Subject matter expert presence beats link volume. A practitioner who participates authentically in the right communities, publishes frameworks that get referenced, and earns editorial citations is building something more durable than a backlink profile, a recognizable entity that AI systems have encountered in enough credible contexts to surface confidently.
Brands that build mention ecosystems don't just improve their AI search visibility. They become the default recommendation in their category, which is how AI search converts into revenue.
Start Here

The shift toward mention ecosystems is not a reason to stop link building. Traditional search still runs on PageRank logic, and links remain important for ranking and for indirect discoverability, a strong traditional search presence means your content appears more frequently in the text corpora AI systems draw from.
The argument is about understanding which signals serve which system, and allocating effort accordingly.
For AI search visibility specifically, the question is not "how many backlinks do we have?" It's "how many credible sources mention us in the right context, consistently, across enough surfaces that AI systems have learned who we are and what we're credible to recommend?"
If you can't answer that confidently, the mention ecosystem is where the work starts.
Join us at Discover AIO and connect with like-minded marketers who are going through the same things and asking the same questions as you are. Become a part of a growing community of people who want to see one another succeed in this fun field known as marketing. We have a Member Call every month, the next one is on May 13th, 2026 at 2pm EST.
Frequently Asked Questions

Do backlinks still matter for AI search?
Backlinks remain the primary trust signal for traditional Google search and continue to affect ranking in standard search results. A strong backlink profile also helps indirectly with AI visibility — better traditional rankings mean your content appears more frequently in the text AI systems retrieve from. But the hyperlink mechanism itself is not how AI systems determine which brands to surface in generated answers. Third-party mentions, contextually accurate, editorially earned text references, are how that learning happens.
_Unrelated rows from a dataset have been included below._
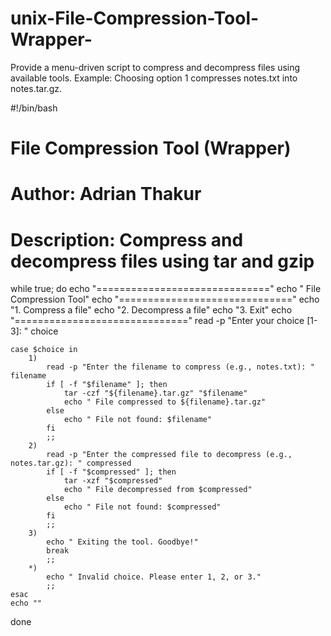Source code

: # unix-File-Compression-Tool-Wrapper-
Provide a menu-driven script to compress and decompress files using available tools. Example: Choosing option 1 compresses notes.txt into notes.tar.gz.



#!/bin/bash
# File Compression Tool (Wrapper)
# Author: Adrian Thakur
# Description: Compress and decompress files using tar and gzip

while true; do
    echo "=============================="
    echo "   File Compression Tool"
    echo "=============================="
    echo "1. Compress a file"
    echo "2. Decompress a file"
    echo "3. Exit"
    echo "=============================="
    read -p "Enter your choice [1-3]: " choice

    case $choice in
        1)
            read -p "Enter the filename to compress (e.g., notes.txt): " filename
            if [ -f "$filename" ]; then
                tar -czf "${filename}.tar.gz" "$filename"
                echo " File compressed to ${filename}.tar.gz"
            else
                echo " File not found: $filename"
            fi
            ;;
        2)
            read -p "Enter the compressed file to decompress (e.g., notes.tar.gz): " compressed
            if [ -f "$compressed" ]; then
                tar -xzf "$compressed"
                echo " File decompressed from $compressed"
            else
                echo " File not found: $compressed"
            fi
            ;;
        3)
            echo " Exiting the tool. Goodbye!"
            break
            ;;
        *)
            echo " Invalid choice. Please enter 1, 2, or 3."
            ;;
    esac
    echo ""
done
What counts as a third-party mention for AI search purposes?
Any instance of your brand, methodology, or framework being named in credible text that AI systems can access during training or retrieval. This includes editorial publications, community platforms like Reddit and LinkedIn, podcast transcripts, course content, practitioner articles, and newsletters. The key qualities: the mention was an editorial choice, the context is accurate, and it appears across multiple surfaces rather than in isolation.
How many mentions does a brand need to build AI visibility?
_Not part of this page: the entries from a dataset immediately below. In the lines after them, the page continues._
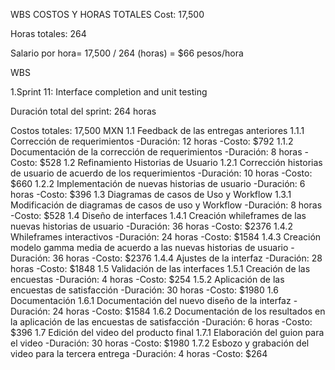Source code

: WBS COSTOS Y HORAS TOTALES
Cost: 17,500 


Horas totales: 264 


Salario por hora= 17,500 / 264 (horas) = $66 pesos/hora 


WBS 


1.Sprint 11: Interface completion and unit testing


Duración total del sprint: 264 horas


Costos totales: 17,500 MXN
 1.1 Feedback de las entregas anteriores
1.1.1	Corrección de requerimientos 
-Duración: 12 horas 
-Costo: $792
1.1.2	Documentación de la corrección de requerimientos 
-Duración: 8 horas 
-Costo: $528
1.2	Refinamiento Historias de Usuario 
1.2.1	Corrección historias de usuario de acuerdo de los requerimientos 
-Duración: 10 horas
-Costo: $660
1.2.2	Implementación de nuevas historias de usuario
-Duración: 6 horas
-Costo: $396
1.3	Diagramas de casos de Uso y Workflow 
1.3.1	Modificación de diagramas de casos de uso y Workflow 
-Duración: 8 horas
-Costo: $528
1.4	Diseño de interfaces 
1.4.1	Creación whileframes de las nuevas historias de usuario
-Duración: 36 horas 
-Costo: $2376
1.4.2	Whileframes interactivos 
-Duración: 24 horas 
-Costo: $1584
1.4.3	Creación modelo gamma media de acuerdo a las nuevas historias de usuario
-Duración: 36 horas
-Costo: $2376
1.4.4	Ajustes de la interfaz 
-Duración: 28 horas
-Costo: $1848
1.5	Validación de las interfaces 
1.5.1	Creación de las encuestas 
-Duración: 4 horas 
-Costo: $254
1.5.2	Aplicación de las encuestas de satisfacción
-Duración: 30 horas
-Costo: $1980
1.6	Documentación 
1.6.1	Documentación del nuevo diseño de la interfaz 
-Duración: 24 horas
-Costo: $1584
1.6.2	Documentación de los resultados en la aplicación de las encuestas de satisfacción
-Duración: 6 horas
-Costo: $396
1.7	Edición del video del producto final
1.7.1	Elaboración del guion para el video
-Duración: 30 horas 
-Costo: $1980
1.7.2	Esbozo y grabación del video para la tercera entrega
-Duración: 4 horas
-Costo: $264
There is no established threshold, and research on this is still developing. The more useful frame is pattern recognition: AI systems learn from consistent, contextually accurate attribution across multiple credible surfaces over time. Consistency and context accuracy matter more than raw volume.
Is topical authority or answer-style content more important for AEO?
Neither is more important, both are required layers of the same strategy, and both underperform without the third layer of third-party mentions. Topical authority earns trust over time. Answer-first structure makes that trust extractable in AI-generated responses. Third-party mentions distribute that authority beyond your own domain. The full stack is the answer.
What is a mention ecosystem?
A mention ecosystem is the accumulated pattern of your brand being named, attributed correctly, in relevant contexts across multiple credible surfaces. It is the ongoing result of community participation, digital PR, named framework publishing, and subject matter expert presence across the platforms and publications where your audience and AI training data both live. Building a mention ecosystem is the primary AI visibility strategy for brands that cannot rely on domain authority alone.